CALIXTRO ROMIAS/THE RECORD

Stanford grad student creating urban design project

CALIXTRO ROMIAS/THE RECORD

CALIXTRO ROMIAS/THE RECORD

STOCKTON — A global team of students, urban designers and idealists is assembling around 15 vacant lots along Airport Way in the hope of transforming one of the city’s longest-standing corridors of blight. City Hall owns several of the blighted properties.

“We want to create and influence policy that will one day make a beautiful community here,” said Derek Ouyang, a Stanford University graduate student who is spearheading the project. He was standing outside the headquarters of STAND (Stocktonians Taking Action to Neutralize Drugs), an affordable-housing advocacy group on East Eighth Street.

A block and a half away, at Airport and Eighth, Ralph Square, a small, rundown strip mall known for drug activity, is surrounded by vacant lots on each of the adjacent corners. Ouyang, on his first trip to Stockton, surveyed the bleak scene in an effort to understand the on-the-ground challenges ahead.

He was undeterred. “Long term, I am committed,” he said.

Ouyang is co-founder of Cloud Arch, a design company working on urban and architectural projects around the world.

Ouyang, just 22, is hoping to take advantage of what he describes as a chance to capitalize on the recent spotlight thrown on the city’s southside by Councilman Michael Tubbs’ Reinvent South Stockton initiative and the academic need to give students real-world projects to embrace. “We have a window of opportunity to get lots of people out of the safe haven of the academic world,” he said.

Ouyang grew up near Pasadena and was valedictorian of Arcadia High School. In 2013, he graduated from Stanford with a dual major in architectural design and civil and environmental engineering. He was project manager of Stanford’s first Solar Decathlon team. The Cardinal finished fifth in the competition sponsored by the U.S. Department of Energy.

On Monday, in addition to launching the Airport Way project, Ouyang begins grad school. He will be studying structural engineering and geomechanics.
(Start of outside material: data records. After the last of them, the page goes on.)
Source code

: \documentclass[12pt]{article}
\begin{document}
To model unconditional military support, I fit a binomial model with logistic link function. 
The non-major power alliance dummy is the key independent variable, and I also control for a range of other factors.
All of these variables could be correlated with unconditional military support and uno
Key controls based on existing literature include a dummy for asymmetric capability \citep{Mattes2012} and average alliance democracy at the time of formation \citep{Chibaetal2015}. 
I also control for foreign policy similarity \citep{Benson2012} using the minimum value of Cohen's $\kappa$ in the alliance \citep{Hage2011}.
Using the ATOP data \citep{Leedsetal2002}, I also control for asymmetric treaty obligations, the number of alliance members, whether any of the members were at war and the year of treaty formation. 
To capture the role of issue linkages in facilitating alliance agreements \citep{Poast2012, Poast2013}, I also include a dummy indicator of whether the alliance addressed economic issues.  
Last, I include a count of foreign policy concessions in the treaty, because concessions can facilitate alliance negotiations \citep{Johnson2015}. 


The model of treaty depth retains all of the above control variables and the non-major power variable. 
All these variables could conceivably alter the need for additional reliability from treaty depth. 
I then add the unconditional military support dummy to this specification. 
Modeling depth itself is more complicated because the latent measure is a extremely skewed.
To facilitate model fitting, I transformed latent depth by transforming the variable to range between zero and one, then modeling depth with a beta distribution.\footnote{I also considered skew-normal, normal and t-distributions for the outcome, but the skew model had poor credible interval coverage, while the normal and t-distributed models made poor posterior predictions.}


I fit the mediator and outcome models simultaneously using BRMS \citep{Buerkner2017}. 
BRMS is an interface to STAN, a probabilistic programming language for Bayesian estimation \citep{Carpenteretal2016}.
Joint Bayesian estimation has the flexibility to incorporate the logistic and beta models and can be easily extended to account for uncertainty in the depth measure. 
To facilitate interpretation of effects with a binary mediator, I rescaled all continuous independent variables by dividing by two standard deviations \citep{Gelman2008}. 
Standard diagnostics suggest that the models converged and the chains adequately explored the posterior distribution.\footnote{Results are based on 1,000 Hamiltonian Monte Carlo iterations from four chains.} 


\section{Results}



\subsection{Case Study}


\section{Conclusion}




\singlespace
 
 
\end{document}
He has already learned the value of building coalitions and, after eight months traveling in Europe, he is trying this fall and winter to address one of Stockton’s neediest neighborhoods using resources across multiple academic disciplines from Stanford while also enlisting participation from students and faculty in Ljubljana, Slovenia; Aalborg, Denmark; and Tsinghua, China.

Why Stockton? Why Airport Way?

“The short answer is Michael Tubbs,” Ouyang said. “We were at a TED (technology, entertainment, design) conference in May of 2013. We hadn’t met until then. Michael is an inspiration for doing important things with your life. Instead of making money for himself, he was drawn back to his hometown.”

On Friday, Ouyang walked gritty streets, talked to STAND board members and heard about the long history of failed efforts to rebuild a seven-block stretch of Airport Way.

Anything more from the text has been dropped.